> _Dataset_
--

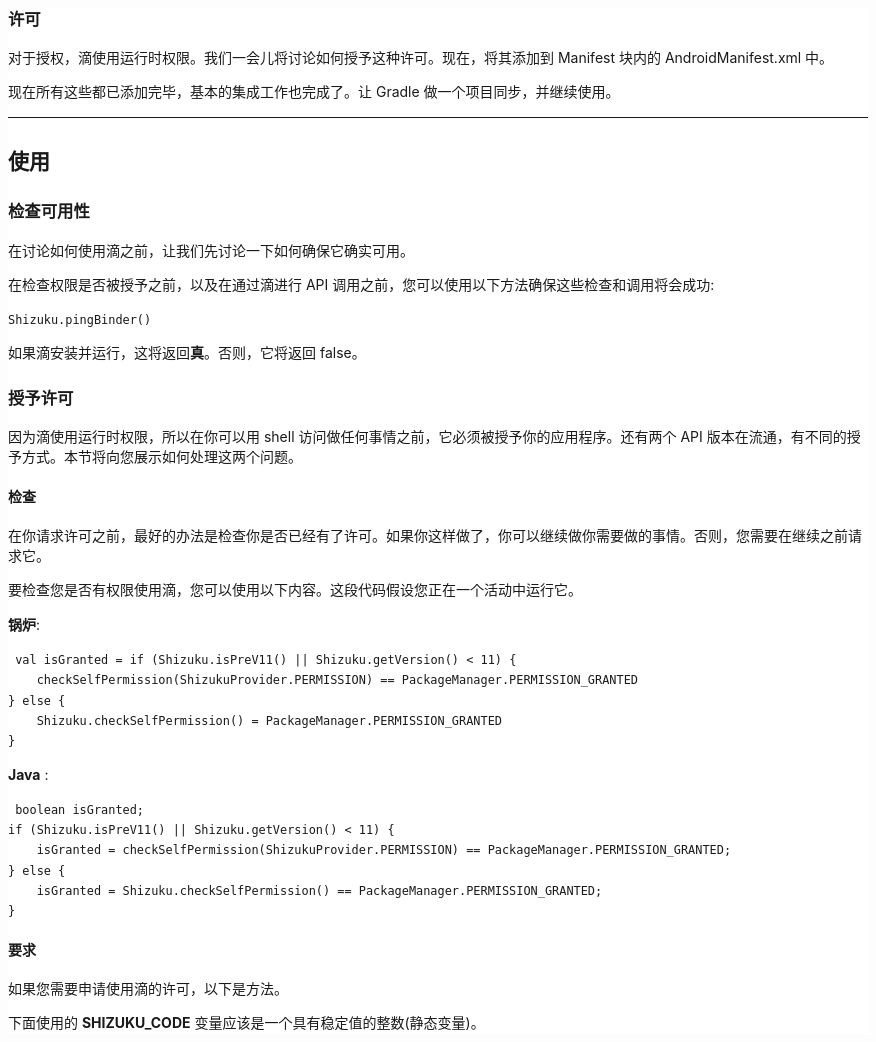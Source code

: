 ### 许可

对于授权，滴使用运行时权限。我们一会儿将讨论如何授予这种许可。现在，将其添加到 Manifest 块内的 AndroidManifest.xml 中。

现在所有这些都已添加完毕，基本的集成工作也完成了。让 Gradle 做一个项目同步，并继续使用。

* * *

## 使用

### 检查可用性

在讨论如何使用滴之前，让我们先讨论一下如何确保它确实可用。

在检查权限是否被授予之前，以及在通过滴进行 API 调用之前，您可以使用以下方法确保这些检查和调用将会成功:

`Shizuku.pingBinder()`

如果滴安装并运行，这将返回**真**。否则，它将返回 false。

### 授予许可

因为滴使用运行时权限，所以在你可以用 shell 访问做任何事情之前，它必须被授予你的应用程序。还有两个 API 版本在流通，有不同的授予方式。本节将向您展示如何处理这两个问题。

#### 检查

在你请求许可之前，最好的办法是检查你是否已经有了许可。如果你这样做了，你可以继续做你需要做的事情。否则，您需要在继续之前请求它。

要检查您是否有权限使用滴，您可以使用以下内容。这段代码假设您正在一个活动中运行它。

**锅炉**:

```
 val isGranted = if (Shizuku.isPreV11() || Shizuku.getVersion() < 11) {
    checkSelfPermission(ShizukuProvider.PERMISSION) == PackageManager.PERMISSION_GRANTED
} else {
    Shizuku.checkSelfPermission() = PackageManager.PERMISSION_GRANTED
} 
```

**Java** :

```
 boolean isGranted;
if (Shizuku.isPreV11() || Shizuku.getVersion() < 11) {
    isGranted = checkSelfPermission(ShizukuProvider.PERMISSION) == PackageManager.PERMISSION_GRANTED;
} else {
    isGranted = Shizuku.checkSelfPermission() == PackageManager.PERMISSION_GRANTED;
} 
```

#### 要求

如果您需要申请使用滴的许可，以下是方法。

下面使用的 **SHIZUKU_CODE** 变量应该是一个具有稳定值的整数(静态变量)。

--

> _Assignment_
The records above are to be repeated word for word, with the pictures omitted.

> _Task result_
Source code

: ### 许可

对于授权，滴使用运行时权限。我们一会儿将讨论如何授予这种许可。现在，将其添加到 Manifest 块内的 AndroidManifest.xml 中。

现在所有这些都已添加完毕，基本的集成工作也完成了。让 Gradle 做一个项目同步，并继续使用。

* * *

## 使用

### 检查可用性

在讨论如何使用滴之前，让我们先讨论一下如何确保它确实可用。

在检查权限是否被授予之前，以及在通过滴进行 API 调用之前，您可以使用以下方法确保这些检查和调用将会成功:

`Shizuku.pingBinder()`

如果滴安装并运行，这将返回**真**。否则，它将返回 false。

### 授予许可

因为滴使用运行时权限，所以在你可以用 shell 访问做任何事情之前，它必须被授予你的应用程序。还有两个 API 版本在流通，有不同的授予方式。本节将向您展示如何处理这两个问题。

#### 检查

在你请求许可之前，最好的办法是检查你是否已经有了许可。如果你这样做了，你可以继续做你需要做的事情。否则，您需要在继续之前请求它。

要检查您是否有权限使用滴，您可以使用以下内容。这段代码假设您正在一个活动中运行它。

**锅炉**:

```
 val isGranted = if (Shizuku.isPreV11() || Shizuku.getVersion() < 11) {
    checkSelfPermission(ShizukuProvider.PERMISSION) == PackageManager.PERMISSION_GRANTED
} else {
    Shizuku.checkSelfPermission() = PackageManager.PERMISSION_GRANTED
} 
```

**Java** :

```
 boolean isGranted;
if (Shizuku.isPreV11() || Shizuku.getVersion() < 11) {
    isGranted = checkSelfPermission(ShizukuProvider.PERMISSION) == PackageManager.PERMISSION_GRANTED;
} else {
    isGranted = Shizuku.checkSelfPermission() == PackageManager.PERMISSION_GRANTED;
} 
```

#### 要求

如果您需要申请使用滴的许可，以下是方法。

下面使用的 **SHIZUKU_CODE** 变量应该是一个具有稳定值的整数(静态变量)。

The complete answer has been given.